(Saved entries)

-.-.-

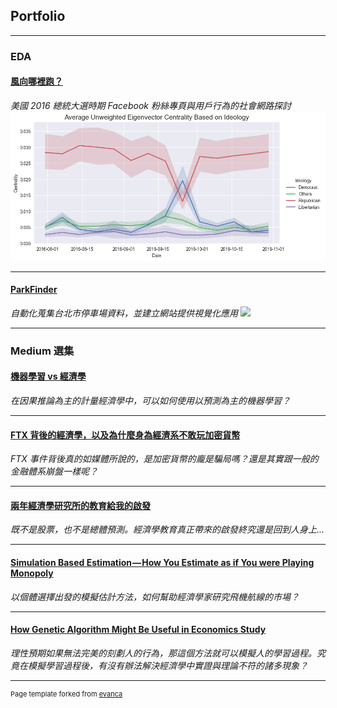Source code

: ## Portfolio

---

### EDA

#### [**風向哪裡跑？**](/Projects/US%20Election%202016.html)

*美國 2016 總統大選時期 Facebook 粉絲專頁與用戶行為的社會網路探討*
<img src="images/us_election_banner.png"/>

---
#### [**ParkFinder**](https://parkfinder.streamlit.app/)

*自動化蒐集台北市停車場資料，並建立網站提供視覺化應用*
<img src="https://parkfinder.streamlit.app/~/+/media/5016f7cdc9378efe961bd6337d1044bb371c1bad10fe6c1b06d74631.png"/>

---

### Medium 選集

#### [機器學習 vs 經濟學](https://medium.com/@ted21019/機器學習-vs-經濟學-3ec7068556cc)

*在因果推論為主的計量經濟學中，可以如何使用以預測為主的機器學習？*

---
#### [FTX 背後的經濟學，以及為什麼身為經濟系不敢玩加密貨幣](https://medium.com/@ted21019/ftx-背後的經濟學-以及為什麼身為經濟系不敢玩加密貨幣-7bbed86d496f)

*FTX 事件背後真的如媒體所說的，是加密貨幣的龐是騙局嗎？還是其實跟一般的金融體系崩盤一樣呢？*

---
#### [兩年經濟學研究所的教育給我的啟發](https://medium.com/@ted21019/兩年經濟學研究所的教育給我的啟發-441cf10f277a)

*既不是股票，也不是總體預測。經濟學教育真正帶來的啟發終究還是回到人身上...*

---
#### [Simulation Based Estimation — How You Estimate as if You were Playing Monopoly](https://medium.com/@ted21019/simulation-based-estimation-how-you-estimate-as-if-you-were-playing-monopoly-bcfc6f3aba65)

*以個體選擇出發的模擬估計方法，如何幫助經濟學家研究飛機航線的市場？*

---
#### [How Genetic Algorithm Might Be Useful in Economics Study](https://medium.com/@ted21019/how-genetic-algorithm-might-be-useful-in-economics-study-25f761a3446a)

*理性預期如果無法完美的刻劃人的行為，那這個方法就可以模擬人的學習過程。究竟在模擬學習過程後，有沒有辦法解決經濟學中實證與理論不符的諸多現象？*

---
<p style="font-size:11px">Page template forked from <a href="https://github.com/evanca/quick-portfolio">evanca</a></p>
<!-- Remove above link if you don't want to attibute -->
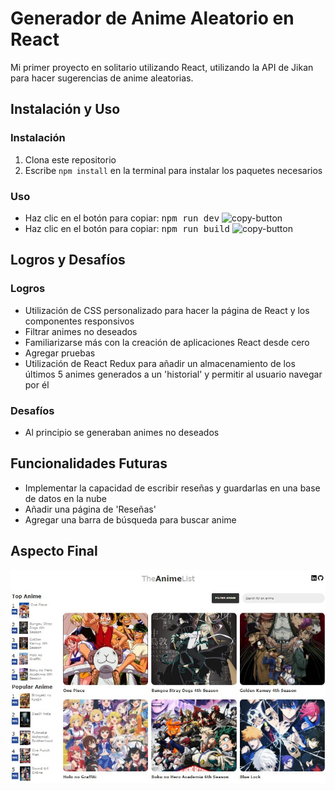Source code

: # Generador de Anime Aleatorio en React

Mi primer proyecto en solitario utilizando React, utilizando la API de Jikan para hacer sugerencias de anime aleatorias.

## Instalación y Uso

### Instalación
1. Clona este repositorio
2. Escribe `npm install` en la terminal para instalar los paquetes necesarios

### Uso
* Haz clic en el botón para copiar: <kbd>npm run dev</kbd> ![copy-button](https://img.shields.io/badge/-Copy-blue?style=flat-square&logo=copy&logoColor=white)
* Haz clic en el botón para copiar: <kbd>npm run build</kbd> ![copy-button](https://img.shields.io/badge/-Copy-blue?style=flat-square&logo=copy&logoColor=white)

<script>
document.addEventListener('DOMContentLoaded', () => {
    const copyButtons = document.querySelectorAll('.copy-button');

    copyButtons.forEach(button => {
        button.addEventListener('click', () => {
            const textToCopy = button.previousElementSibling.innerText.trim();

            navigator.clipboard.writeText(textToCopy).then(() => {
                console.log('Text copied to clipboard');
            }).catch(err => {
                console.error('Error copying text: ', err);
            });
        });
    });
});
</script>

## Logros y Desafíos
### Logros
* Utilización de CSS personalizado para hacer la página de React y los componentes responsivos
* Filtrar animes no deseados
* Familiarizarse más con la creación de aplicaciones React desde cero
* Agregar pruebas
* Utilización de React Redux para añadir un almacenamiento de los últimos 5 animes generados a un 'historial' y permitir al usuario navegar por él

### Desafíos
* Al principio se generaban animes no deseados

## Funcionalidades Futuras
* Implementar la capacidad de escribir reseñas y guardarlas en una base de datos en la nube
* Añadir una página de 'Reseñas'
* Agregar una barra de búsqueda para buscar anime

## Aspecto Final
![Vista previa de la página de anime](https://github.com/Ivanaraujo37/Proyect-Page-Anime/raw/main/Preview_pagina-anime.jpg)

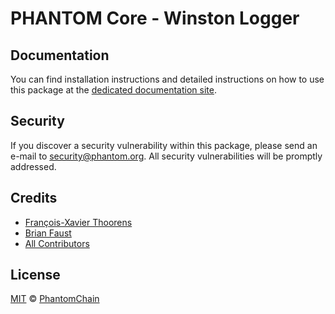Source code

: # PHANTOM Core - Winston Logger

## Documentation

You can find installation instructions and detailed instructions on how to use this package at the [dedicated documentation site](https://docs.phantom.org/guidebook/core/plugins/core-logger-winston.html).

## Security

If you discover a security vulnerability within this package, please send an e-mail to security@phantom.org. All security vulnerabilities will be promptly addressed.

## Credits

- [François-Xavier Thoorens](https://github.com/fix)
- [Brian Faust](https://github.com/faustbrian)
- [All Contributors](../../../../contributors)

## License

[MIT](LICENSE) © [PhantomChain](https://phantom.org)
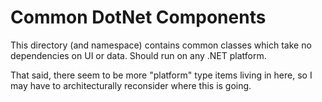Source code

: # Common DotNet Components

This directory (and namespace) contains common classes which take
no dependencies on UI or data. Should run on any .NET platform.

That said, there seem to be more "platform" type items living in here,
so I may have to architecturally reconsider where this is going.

-.-.-

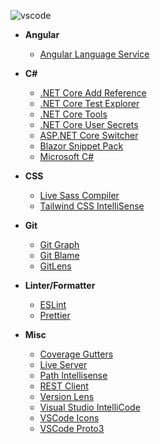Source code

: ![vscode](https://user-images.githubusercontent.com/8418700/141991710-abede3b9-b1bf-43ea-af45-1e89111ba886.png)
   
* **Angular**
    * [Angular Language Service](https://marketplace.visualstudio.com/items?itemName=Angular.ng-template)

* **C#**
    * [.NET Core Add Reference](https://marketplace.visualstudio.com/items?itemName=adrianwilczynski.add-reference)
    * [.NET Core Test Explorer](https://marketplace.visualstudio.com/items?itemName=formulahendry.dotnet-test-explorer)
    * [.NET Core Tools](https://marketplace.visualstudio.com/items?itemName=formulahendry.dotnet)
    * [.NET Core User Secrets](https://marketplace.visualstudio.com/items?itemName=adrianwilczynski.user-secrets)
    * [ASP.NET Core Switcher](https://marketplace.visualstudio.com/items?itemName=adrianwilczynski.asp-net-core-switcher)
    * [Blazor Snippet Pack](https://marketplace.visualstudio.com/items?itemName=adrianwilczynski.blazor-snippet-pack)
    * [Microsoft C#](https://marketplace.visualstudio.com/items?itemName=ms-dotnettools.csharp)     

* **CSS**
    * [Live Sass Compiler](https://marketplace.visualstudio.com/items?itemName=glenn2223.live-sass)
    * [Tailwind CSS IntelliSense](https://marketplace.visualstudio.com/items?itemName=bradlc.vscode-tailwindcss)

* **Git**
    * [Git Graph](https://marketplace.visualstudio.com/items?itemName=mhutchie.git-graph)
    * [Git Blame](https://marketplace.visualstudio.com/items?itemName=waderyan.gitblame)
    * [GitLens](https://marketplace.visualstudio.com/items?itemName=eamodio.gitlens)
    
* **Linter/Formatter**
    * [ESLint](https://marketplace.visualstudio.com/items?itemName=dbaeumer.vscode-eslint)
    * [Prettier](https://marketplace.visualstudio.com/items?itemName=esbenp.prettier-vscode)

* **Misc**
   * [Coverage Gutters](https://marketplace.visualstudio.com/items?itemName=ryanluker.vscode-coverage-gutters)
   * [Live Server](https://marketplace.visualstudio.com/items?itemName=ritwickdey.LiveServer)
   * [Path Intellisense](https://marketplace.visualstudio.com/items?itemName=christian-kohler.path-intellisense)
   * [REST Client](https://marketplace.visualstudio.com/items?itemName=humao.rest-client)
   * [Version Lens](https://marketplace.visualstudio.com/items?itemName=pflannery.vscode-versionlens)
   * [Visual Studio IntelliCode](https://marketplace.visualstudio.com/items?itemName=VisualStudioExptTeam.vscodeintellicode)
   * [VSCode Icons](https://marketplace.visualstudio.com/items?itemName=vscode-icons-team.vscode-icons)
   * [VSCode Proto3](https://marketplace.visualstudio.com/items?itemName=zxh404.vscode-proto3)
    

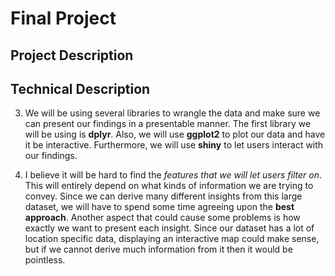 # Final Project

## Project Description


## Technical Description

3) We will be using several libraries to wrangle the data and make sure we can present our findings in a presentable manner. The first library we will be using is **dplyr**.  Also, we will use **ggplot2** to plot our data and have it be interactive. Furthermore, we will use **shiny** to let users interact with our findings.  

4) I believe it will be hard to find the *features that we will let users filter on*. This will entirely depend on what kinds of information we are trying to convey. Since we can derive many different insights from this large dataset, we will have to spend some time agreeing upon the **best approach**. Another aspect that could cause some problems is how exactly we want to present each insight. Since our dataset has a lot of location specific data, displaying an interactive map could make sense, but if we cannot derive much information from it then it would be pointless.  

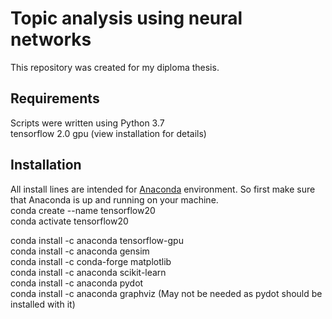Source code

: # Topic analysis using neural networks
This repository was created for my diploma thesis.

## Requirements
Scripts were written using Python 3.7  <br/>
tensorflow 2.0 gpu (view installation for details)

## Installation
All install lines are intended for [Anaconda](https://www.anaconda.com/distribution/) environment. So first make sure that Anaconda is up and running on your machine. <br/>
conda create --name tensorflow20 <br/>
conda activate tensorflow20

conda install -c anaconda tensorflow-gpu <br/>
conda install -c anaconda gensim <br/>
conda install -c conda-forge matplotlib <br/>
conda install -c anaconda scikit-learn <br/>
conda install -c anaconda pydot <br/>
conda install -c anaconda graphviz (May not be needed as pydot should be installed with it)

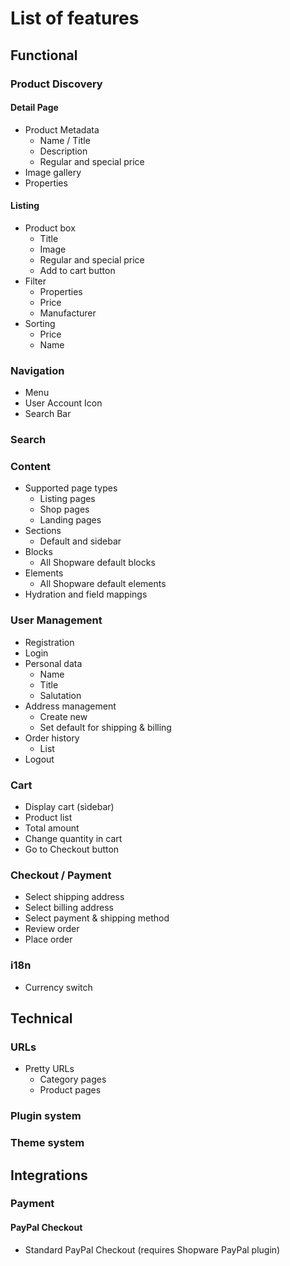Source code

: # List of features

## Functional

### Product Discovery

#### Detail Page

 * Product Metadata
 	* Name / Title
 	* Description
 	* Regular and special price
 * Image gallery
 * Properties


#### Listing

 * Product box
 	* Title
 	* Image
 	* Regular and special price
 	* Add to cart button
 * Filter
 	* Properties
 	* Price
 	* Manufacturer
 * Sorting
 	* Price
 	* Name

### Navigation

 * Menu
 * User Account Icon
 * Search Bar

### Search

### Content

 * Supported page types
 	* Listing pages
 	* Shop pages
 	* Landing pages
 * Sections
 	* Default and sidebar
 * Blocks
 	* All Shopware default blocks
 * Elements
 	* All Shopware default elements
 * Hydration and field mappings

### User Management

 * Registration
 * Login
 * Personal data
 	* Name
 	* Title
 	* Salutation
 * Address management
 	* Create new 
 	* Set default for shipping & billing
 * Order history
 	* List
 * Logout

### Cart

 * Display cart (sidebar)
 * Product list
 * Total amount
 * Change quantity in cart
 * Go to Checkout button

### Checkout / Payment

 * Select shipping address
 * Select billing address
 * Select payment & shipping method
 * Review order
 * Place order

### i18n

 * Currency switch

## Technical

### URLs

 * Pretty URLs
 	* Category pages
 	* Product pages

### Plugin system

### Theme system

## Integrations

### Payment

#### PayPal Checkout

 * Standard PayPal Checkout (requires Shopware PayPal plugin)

-.-.-

Exercise directions: An exact, complete copy of the lines above from the one with "### Content" through the one with "Shopware PayPal plugin)" is the whole answer.

Result:
### Content

 * Supported page types
 	* Listing pages
 	* Shop pages
 	* Landing pages
 * Sections
 	* Default and sidebar
 * Blocks
 	* All Shopware default blocks
 * Elements
 	* All Shopware default elements
 * Hydration and field mappings

### User Management

 * Registration
 * Login
 * Personal data
 	* Name
 	* Title
 	* Salutation
 * Address management
 	* Create new 
 	* Set default for shipping & billing
 * Order history
 	* List
 * Logout

### Cart

 * Display cart (sidebar)
 * Product list
 * Total amount
 * Change quantity in cart
 * Go to Checkout button

### Checkout / Payment

 * Select shipping address
 * Select billing address
 * Select payment & shipping method
 * Review order
 * Place order

### i18n

 * Currency switch

## Technical

### URLs

 * Pretty URLs
 	* Category pages
 	* Product pages

### Plugin system

### Theme system

## Integrations

### Payment

#### PayPal Checkout

 * Standard PayPal Checkout (requires Shopware PayPal plugin)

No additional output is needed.